A horde of ravenous cannibal ants has escaped confinement in a Soviet nuclear weapons bunker and it might just be the heartwarming story we all need in 2020.
Researchers discovered the phenomenon back in 2013 when conducting a study into bats who’d made their home in the bunker. While there, they found a ‘colony’ comprised only of worker ants, meaning that they had no way of reproducing. When the researchers returned in 2016, they were shocked to find that the number of ants there had grown significantly.
If they can’t reproduce and there’s no food, how is this possible? Well, the answer is that the ants turned to cannibalism. As MovieWeb explains:
As it turns out, the original nest was located over a ventilation pipe. When ants would fall down the pipe, they became trapped in the nuclear bunker with no light, no food, and no heat. So how did the population grow over the years in this void? As it turns out, they turned to cannibalism to survive. The weaker ants that fell down the pipe and did not survive were turned into food and researchers wanted to find out if these cannibal ants would leave their nuclear tomb, if given the chance.
Meanwhile, the researchers go a little bit more in-depth about how it all worked, saying:
“The survival and growth of the bunker ‘colony’ through the years, without producing own offspring, was possible owing to continuous supply of new workers from the upper nest and accumulation of nestmate corpses.
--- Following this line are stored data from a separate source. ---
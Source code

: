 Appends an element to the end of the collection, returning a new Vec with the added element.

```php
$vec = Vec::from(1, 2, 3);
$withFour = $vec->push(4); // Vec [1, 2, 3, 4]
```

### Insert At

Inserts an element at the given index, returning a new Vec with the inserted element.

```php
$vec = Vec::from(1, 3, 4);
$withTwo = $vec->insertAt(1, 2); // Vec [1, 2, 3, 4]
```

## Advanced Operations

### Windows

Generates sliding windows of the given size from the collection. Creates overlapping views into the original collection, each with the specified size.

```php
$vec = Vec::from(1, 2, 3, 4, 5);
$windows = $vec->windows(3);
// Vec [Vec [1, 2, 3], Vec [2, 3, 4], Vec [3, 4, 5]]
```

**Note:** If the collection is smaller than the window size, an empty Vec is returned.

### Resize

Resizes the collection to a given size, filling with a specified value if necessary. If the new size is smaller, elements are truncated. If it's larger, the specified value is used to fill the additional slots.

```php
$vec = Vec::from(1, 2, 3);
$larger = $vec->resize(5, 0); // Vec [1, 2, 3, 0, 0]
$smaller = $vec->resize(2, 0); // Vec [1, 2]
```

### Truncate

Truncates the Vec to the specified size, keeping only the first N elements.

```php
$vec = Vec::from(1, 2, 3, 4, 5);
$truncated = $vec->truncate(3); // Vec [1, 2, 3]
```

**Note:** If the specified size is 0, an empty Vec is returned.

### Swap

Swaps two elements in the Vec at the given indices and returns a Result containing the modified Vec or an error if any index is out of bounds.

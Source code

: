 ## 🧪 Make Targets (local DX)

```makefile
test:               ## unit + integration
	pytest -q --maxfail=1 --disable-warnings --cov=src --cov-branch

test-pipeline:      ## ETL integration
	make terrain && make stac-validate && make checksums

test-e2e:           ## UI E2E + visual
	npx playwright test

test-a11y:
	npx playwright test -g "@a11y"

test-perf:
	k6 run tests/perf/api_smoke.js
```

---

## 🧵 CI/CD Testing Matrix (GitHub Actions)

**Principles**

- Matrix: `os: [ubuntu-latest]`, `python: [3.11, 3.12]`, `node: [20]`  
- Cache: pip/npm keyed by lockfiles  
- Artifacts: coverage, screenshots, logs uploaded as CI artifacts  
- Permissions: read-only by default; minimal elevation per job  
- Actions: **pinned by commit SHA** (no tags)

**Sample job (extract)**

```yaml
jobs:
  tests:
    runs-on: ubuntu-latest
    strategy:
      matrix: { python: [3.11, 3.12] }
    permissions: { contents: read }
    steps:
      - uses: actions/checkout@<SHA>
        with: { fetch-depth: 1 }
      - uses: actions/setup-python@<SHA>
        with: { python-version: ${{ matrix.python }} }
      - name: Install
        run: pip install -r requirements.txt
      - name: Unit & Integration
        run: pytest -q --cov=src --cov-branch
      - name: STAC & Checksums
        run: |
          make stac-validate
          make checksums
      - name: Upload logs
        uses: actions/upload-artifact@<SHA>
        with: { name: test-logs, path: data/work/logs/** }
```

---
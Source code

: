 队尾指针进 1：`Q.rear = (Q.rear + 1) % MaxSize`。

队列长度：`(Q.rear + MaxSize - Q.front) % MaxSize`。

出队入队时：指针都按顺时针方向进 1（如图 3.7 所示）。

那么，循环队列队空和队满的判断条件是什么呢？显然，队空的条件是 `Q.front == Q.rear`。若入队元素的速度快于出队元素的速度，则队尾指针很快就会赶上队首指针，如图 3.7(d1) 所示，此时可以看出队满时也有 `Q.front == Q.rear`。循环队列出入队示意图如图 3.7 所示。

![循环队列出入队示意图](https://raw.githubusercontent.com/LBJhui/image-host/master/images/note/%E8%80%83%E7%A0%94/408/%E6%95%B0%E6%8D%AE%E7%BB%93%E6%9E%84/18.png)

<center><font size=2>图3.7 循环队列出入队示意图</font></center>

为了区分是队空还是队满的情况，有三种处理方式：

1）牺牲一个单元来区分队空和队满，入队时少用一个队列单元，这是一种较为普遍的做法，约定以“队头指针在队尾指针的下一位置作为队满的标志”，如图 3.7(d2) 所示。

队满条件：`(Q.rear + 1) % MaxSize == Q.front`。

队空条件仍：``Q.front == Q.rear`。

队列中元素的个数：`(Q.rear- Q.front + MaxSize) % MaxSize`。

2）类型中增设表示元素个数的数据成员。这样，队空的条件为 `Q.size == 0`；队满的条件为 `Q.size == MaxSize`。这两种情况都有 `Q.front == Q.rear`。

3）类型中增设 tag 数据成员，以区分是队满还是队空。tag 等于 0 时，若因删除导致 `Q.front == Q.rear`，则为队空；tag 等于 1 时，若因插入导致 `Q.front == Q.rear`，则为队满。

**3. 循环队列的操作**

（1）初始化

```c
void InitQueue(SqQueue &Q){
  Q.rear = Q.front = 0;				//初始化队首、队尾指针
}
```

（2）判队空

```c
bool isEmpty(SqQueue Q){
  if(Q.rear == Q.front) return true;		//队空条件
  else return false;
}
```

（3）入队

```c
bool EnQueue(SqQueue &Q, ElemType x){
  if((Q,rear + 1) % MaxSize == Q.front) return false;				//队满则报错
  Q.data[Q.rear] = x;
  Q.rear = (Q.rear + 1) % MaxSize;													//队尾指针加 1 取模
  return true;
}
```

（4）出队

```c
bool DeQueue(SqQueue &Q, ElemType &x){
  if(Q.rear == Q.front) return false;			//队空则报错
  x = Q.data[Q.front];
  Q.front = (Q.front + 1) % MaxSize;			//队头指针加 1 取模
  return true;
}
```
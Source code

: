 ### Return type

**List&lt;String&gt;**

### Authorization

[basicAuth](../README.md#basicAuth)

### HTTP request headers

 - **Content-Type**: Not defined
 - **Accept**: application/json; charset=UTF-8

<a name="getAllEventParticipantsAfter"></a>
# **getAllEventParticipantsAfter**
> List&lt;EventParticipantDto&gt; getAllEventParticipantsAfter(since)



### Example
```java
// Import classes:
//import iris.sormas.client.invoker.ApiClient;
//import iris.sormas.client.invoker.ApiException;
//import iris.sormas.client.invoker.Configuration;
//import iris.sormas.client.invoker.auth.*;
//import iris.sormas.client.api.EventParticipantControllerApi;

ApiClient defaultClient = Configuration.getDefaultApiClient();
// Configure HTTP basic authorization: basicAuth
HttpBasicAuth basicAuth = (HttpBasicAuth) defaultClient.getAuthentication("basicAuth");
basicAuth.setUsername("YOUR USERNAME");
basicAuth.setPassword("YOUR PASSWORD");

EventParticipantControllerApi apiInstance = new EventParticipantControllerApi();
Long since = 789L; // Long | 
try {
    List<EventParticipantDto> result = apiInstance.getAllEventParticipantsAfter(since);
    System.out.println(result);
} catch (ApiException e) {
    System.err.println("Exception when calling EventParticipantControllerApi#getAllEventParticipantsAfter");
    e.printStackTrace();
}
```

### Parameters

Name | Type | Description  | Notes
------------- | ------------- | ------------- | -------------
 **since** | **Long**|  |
The corpses served as an inexhaustible source of food which substantially allowed survival of the ants trapped down in otherwise extremely unfavorable conditions.”
So, why is this story of trapped cannibal ants so heartwarming? Well, the researchers left a board propped up allowing the ants to escape their prison and when they returned the following spring, they found that practically every cannibal ant had returned to the original colony, where they presumably continued out their happy ant existence of slavery to the Queen and unending toil.
Still, I bet the cannibal ants were getting some serious side-eye (side antenna?) from their buddies back on the surface. Those ants have seen some stuff.
But this is really a tale of unlikely survival in almost impossible circumstances and for that, I applaud the cannibal ants. As the researchers conclude: “The present case adds a dimension to the great adaptive ability of ants to marginal habitats and suboptimal conditions, as the key to understanding their unquestionable eco-evolutionary success.” Hail ants.